Monday, September 25, 2006

The Tour of Doodie

This weekend, I was in Chicago unpacking Pods. On a promotional level, these things freaking rock. You get five days to pack as much stuff in them as possible and then the pod people come and take it away. They'll hold it for $100/month until your stupid kid flies back into town to unpack it you are ready to load it in your new home.

Now, I packed Pod #1 so everything inside didn’t come as a surprise. I knew all the crap in it. Pod #2 was like receiving a giant birthday present and finding Mattel’s Barbie Enema Kit when you unwrapped it. Holy crap. The highlight item from this Pod was 72 bricks and paving stones. Uh huh—rocks. I moved rocks. It was painful as my brother and I unpacked each item, but the good news is that all this stuff is out of the old house. The movers will handle everything else.

My brother’s wife had us come over for lunch. They only live a mile from my parent’s new house, so it was easy to break and have a nice home-cooked meal waiting. My brother has two kids; a son who is 4 and a daughter who is 1. The son and I get along well. He’s a bit on the hyper/excited side, but he’s a great kid.

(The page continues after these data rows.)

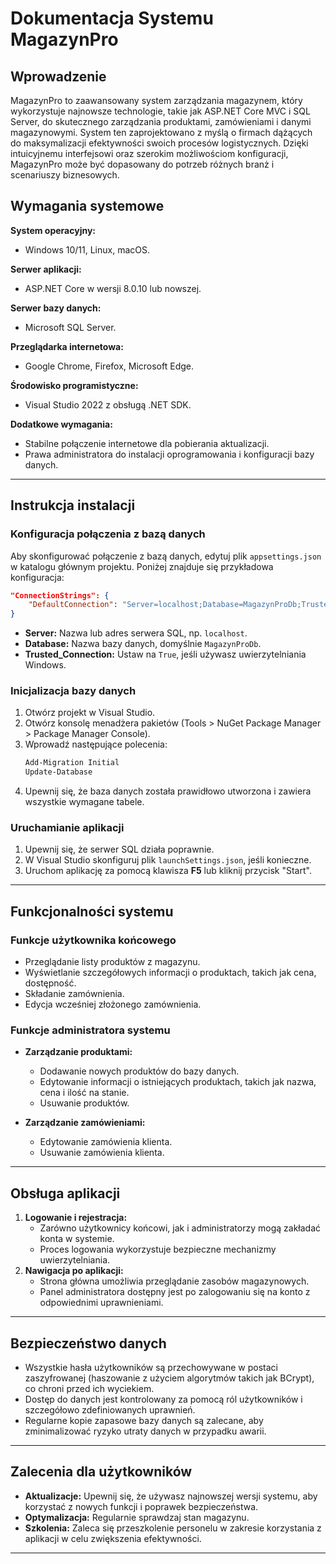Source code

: # Dokumentacja Systemu MagazynPro

## Wprowadzenie

MagazynPro to zaawansowany system zarządzania magazynem, który wykorzystuje najnowsze technologie, takie jak ASP.NET Core MVC i SQL Server, do skutecznego zarządzania produktami, zamówieniami i danymi magazynowymi. System ten zaprojektowano z myślą o firmach dążących do maksymalizacji efektywności swoich procesów logistycznych. Dzięki intuicyjnemu interfejsowi oraz szerokim możliwościom konfiguracji, MagazynPro może być dopasowany do potrzeb różnych branż i scenariuszy biznesowych.

## Wymagania systemowe

**System operacyjny:**

- Windows 10/11, Linux, macOS.

**Serwer aplikacji:**

- ASP.NET Core w wersji 8.0.10 lub nowszej.

**Serwer bazy danych:**

- Microsoft SQL Server.

**Przeglądarka internetowa:**

- Google Chrome, Firefox, Microsoft Edge.

**Środowisko programistyczne:**

- Visual Studio 2022 z obsługą .NET SDK.

**Dodatkowe wymagania:**

- Stabilne połączenie internetowe dla pobierania aktualizacji.
- Prawa administratora do instalacji oprogramowania i konfiguracji bazy danych.

---

## Instrukcja instalacji

### Konfiguracja połączenia z bazą danych

Aby skonfigurować połączenie z bazą danych, edytuj plik `appsettings.json` w katalogu głównym projektu. Poniżej znajduje się przykładowa konfiguracja:

```json
"ConnectionStrings": {
    "DefaultConnection": "Server=localhost;Database=MagazynProDb;Trusted_Connection=True;TrustServerCertificate=True;MultipleActiveResultSets=true"
}
```

- **Server:** Nazwa lub adres serwera SQL, np. `localhost`.
- **Database:** Nazwa bazy danych, domyślnie `MagazynProDb`.
- **Trusted\_Connection:** Ustaw na `True`, jeśli używasz uwierzytelniania Windows.

### Inicjalizacja bazy danych

1. Otwórz projekt w Visual Studio.
2. Otwórz konsolę menadżera pakietów (Tools > NuGet Package Manager > Package Manager Console).
3. Wprowadź następujące polecenia:
   ```bash
   Add-Migration Initial
   Update-Database
   ```
4. Upewnij się, że baza danych została prawidłowo utworzona i zawiera wszystkie wymagane tabele.

### Uruchamianie aplikacji

1. Upewnij się, że serwer SQL działa poprawnie.
2. W Visual Studio skonfiguruj plik `launchSettings.json`, jeśli konieczne.
3. Uruchom aplikację za pomocą klawisza **F5** lub kliknij przycisk "Start".

---

## Funkcjonalności systemu

### Funkcje użytkownika końcowego

- Przeglądanie listy produktów z magazynu.
- Wyświetlanie szczegółowych informacji o produktach, takich jak cena, dostępność.
- Składanie zamównienia.
- Edycja wcześniej złożonego zamównienia.

### Funkcje administratora systemu

- **Zarządzanie produktami:**

  - Dodawanie nowych produktów do bazy danych.
  - Edytowanie informacji o istniejących produktach, takich jak nazwa, cena i ilość na stanie.
  - Usuwanie produktów.

- **Zarządzanie zamówieniami:**

  - Edytowanie zamówienia klienta.
  - Usuwanie zamówienia klienta.

---

## Obsługa aplikacji

1. **Logowanie i rejestracja:**
   - Zarówno użytkownicy końcowi, jak i administratorzy mogą zakładać konta w systemie.
   - Proces logowania wykorzystuje bezpieczne mechanizmy uwierzytelniania.
2. **Nawigacja po aplikacji:**
   - Strona główna umożliwia przeglądanie zasobów magazynowych.
   - Panel administratora dostępny jest po zalogowaniu się na konto z odpowiednimi uprawnieniami.

---

## Bezpieczeństwo danych

- Wszystkie hasła użytkowników są przechowywane w postaci zaszyfrowanej (haszowanie z użyciem algorytmów takich jak BCrypt), co chroni przed ich wyciekiem.
- Dostęp do danych jest kontrolowany za pomocą ról użytkowników i szczegółowo zdefiniowanych uprawnień.
- Regularne kopie zapasowe bazy danych są zalecane, aby zminimalizować ryzyko utraty danych w przypadku awarii.

---

## Zalecenia dla użytkowników

- **Aktualizacje:** Upewnij się, że używasz najnowszej wersji systemu, aby korzystać z nowych funkcji i poprawek bezpieczeństwa.
- **Optymalizacja:** Regularnie sprawdzaj stan magazynu.
- **Szkolenia:** Zaleca się przeszkolenie personelu w zakresie korzystania z aplikacji w celu zwiększenia efektywności.

---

After lunch, we all played a bit before heading back to the Pods. My nephew announced that he had to go to the bathroom and took off. We all chatted for another 5 minutes until he began shouting from the toilet. My brother got up to check on him and then a loud voice echoed through the house. “I want Unka Steve!”

I lifted my aching body from the floor and headed over to the bathroom door. My brother was smiling. “What’s up?” I asked.

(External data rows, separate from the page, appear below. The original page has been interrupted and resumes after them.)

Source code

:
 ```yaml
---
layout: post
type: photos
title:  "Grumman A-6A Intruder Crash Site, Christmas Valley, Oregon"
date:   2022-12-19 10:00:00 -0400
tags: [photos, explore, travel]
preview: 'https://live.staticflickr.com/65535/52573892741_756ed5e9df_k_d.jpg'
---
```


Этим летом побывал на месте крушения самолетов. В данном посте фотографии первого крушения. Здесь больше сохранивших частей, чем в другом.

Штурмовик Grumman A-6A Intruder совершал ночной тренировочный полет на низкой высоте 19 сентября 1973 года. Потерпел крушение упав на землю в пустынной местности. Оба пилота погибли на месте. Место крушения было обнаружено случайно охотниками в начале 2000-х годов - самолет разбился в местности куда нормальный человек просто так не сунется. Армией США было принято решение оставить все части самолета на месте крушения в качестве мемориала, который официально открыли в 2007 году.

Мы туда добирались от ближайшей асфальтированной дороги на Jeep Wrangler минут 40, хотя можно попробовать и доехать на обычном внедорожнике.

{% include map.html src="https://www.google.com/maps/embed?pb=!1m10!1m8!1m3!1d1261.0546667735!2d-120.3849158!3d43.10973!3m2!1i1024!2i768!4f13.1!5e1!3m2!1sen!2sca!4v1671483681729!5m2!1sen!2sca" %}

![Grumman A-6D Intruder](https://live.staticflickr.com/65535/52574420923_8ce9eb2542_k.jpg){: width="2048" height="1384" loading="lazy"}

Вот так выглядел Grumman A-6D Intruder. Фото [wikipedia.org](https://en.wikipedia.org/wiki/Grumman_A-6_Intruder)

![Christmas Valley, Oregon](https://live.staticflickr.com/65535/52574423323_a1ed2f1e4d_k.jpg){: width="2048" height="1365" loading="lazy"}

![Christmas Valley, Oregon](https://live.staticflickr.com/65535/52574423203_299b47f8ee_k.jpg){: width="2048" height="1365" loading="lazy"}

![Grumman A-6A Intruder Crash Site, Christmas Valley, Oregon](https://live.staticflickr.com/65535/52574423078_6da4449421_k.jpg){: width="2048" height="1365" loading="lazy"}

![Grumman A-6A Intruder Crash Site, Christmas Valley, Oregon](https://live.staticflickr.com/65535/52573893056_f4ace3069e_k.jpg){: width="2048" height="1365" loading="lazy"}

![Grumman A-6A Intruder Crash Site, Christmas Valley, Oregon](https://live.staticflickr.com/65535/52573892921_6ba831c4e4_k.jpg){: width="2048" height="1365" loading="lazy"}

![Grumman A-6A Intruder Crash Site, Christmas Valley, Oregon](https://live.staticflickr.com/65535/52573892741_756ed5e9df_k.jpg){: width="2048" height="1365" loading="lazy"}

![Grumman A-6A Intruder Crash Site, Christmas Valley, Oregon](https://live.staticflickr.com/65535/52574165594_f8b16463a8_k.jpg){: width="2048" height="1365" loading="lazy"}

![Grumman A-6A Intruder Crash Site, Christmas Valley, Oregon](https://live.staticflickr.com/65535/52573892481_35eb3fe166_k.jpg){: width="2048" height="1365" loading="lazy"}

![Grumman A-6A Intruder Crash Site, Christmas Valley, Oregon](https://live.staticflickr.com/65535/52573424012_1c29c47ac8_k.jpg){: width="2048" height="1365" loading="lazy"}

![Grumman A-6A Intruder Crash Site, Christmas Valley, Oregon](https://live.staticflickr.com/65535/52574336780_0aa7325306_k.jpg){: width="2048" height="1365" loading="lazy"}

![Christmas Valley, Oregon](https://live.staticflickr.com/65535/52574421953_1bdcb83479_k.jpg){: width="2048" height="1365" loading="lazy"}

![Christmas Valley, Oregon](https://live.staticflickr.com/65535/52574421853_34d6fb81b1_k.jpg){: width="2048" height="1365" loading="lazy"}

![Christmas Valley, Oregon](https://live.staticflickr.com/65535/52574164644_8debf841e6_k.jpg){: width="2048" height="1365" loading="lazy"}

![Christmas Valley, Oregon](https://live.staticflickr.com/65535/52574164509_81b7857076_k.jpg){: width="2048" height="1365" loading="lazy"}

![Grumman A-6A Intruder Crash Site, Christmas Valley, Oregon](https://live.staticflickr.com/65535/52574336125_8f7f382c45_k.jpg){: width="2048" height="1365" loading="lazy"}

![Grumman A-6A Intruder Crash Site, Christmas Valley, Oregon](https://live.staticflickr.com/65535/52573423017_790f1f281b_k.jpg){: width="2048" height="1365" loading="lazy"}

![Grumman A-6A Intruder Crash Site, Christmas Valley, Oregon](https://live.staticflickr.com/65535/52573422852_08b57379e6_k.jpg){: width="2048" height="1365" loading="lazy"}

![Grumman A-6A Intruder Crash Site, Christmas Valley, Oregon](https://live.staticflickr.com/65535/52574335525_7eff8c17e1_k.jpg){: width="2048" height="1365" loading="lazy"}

My nephew looked up. “You’re my favorite. I want you to wipe my butt.”

Don’t Let Go

“Don’t let go.”

The other week, the three of us had gone swimming. Our son has not wanted to be in the baby pool any longer so we’ve graduated to the big pool. In order to give him more stability, we bought a pair of water wings, inflatable plastic devices that go around his arms, to hold him up. However, on our last visit, the lifeguard said these weren’t allowed and he had to take them off. Reluctantly, we removed them and gave him fair warning that he wouldn’t automatically stay above water. He didn’t like moving away from the edge of the pool.

“Don’t let go, Daddy.”

“Buddy, I’ll never let you go,”

This weekend, I was back at my parents still helping them with this insane move. During one of our breaks, I relayed the swimming story to my folks. My mom did her standard grandma response; “Oh that is so cute. What a darling little boy.” My dad just nodded, smiled and continued moving boxes.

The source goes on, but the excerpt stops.